闇夜に真紅の薔薇の咲く
というか、部屋に近いとはどういうことだ。






家ならまだしも、部屋とは……。






まさか、隣に引っ越してきたのだろうか。





そこまで考えて、朔夜はふるふると首を振る。





隣に引っ越してくるなどあり得ない。





彼女の家は両隣りどちらにも家がある。





右隣は噂好きのおばさんで、左隣は爽やか美系な青年。





どちらとも引っ越すと言う話しは聞いていないし、おばさんに関しては今朝家を出る際に植物に水をやっていた。






では、どういうことなのだろう。





と、悶々と考えているといつの間にか家につき、結局答えが見つからないまま門に手をかける。

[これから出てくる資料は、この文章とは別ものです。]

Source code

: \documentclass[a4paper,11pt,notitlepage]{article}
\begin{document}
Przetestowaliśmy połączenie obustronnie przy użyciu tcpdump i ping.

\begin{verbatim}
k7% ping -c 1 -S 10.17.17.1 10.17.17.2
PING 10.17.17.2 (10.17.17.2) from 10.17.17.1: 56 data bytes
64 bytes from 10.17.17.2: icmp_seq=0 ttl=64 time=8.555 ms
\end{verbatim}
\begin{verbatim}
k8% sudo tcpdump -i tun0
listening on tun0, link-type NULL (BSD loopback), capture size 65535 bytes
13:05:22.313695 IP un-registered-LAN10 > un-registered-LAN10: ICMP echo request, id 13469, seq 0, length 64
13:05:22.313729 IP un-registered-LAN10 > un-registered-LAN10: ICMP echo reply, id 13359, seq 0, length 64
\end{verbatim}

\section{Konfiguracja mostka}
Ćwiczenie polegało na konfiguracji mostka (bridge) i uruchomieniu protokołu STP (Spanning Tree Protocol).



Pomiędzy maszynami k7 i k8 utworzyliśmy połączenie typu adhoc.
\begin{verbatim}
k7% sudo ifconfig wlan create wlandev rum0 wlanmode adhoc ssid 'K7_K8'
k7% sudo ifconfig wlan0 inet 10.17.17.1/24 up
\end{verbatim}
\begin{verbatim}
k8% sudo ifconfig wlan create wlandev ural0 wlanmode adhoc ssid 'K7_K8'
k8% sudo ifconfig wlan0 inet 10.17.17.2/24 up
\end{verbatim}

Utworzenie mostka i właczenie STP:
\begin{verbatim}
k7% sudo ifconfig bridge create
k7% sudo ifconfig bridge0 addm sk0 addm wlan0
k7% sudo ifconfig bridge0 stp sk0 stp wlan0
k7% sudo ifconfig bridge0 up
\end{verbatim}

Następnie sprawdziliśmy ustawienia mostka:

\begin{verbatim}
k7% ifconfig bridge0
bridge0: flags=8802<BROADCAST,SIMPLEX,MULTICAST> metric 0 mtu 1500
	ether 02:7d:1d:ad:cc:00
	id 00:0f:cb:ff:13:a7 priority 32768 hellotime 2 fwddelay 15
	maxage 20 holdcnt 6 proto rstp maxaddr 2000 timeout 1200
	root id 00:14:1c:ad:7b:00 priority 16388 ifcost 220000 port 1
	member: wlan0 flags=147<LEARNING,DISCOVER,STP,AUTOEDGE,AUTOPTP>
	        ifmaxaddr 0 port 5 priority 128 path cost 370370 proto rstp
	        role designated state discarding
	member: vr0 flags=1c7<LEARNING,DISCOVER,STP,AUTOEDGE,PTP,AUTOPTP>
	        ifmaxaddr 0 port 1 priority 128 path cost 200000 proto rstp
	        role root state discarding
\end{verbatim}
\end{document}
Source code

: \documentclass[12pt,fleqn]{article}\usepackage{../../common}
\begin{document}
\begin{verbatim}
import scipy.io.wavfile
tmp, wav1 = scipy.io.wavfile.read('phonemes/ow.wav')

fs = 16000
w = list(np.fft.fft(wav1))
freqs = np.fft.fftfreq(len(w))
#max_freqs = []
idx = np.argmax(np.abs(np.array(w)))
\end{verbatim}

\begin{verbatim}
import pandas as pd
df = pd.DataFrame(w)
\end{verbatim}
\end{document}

ノアールとルイは何故かその場に立ち止まり、一向に動こうとしない。







それに少々疑問を持ちつつ、門を開けて振り返った。








「あの、今日はありがとうございました。また明日――」






言いかけて、玄関の扉が開いたことに気づき途中で言葉を区切って振り返る。






そこには目を丸くした母親の姿があり、朔夜は小首をかしげ母の視線の先を追って固まった。






そうだ。そう言えば、まだ彼らは帰っていなかった。






恋バナやらが好きな母のことだ。





きっと彼らを見て余計な考えに思い当ってしまうに違いない。






恐る恐る母の顔を見ると、彼女は目を丸くしたまま低く言葉を発する。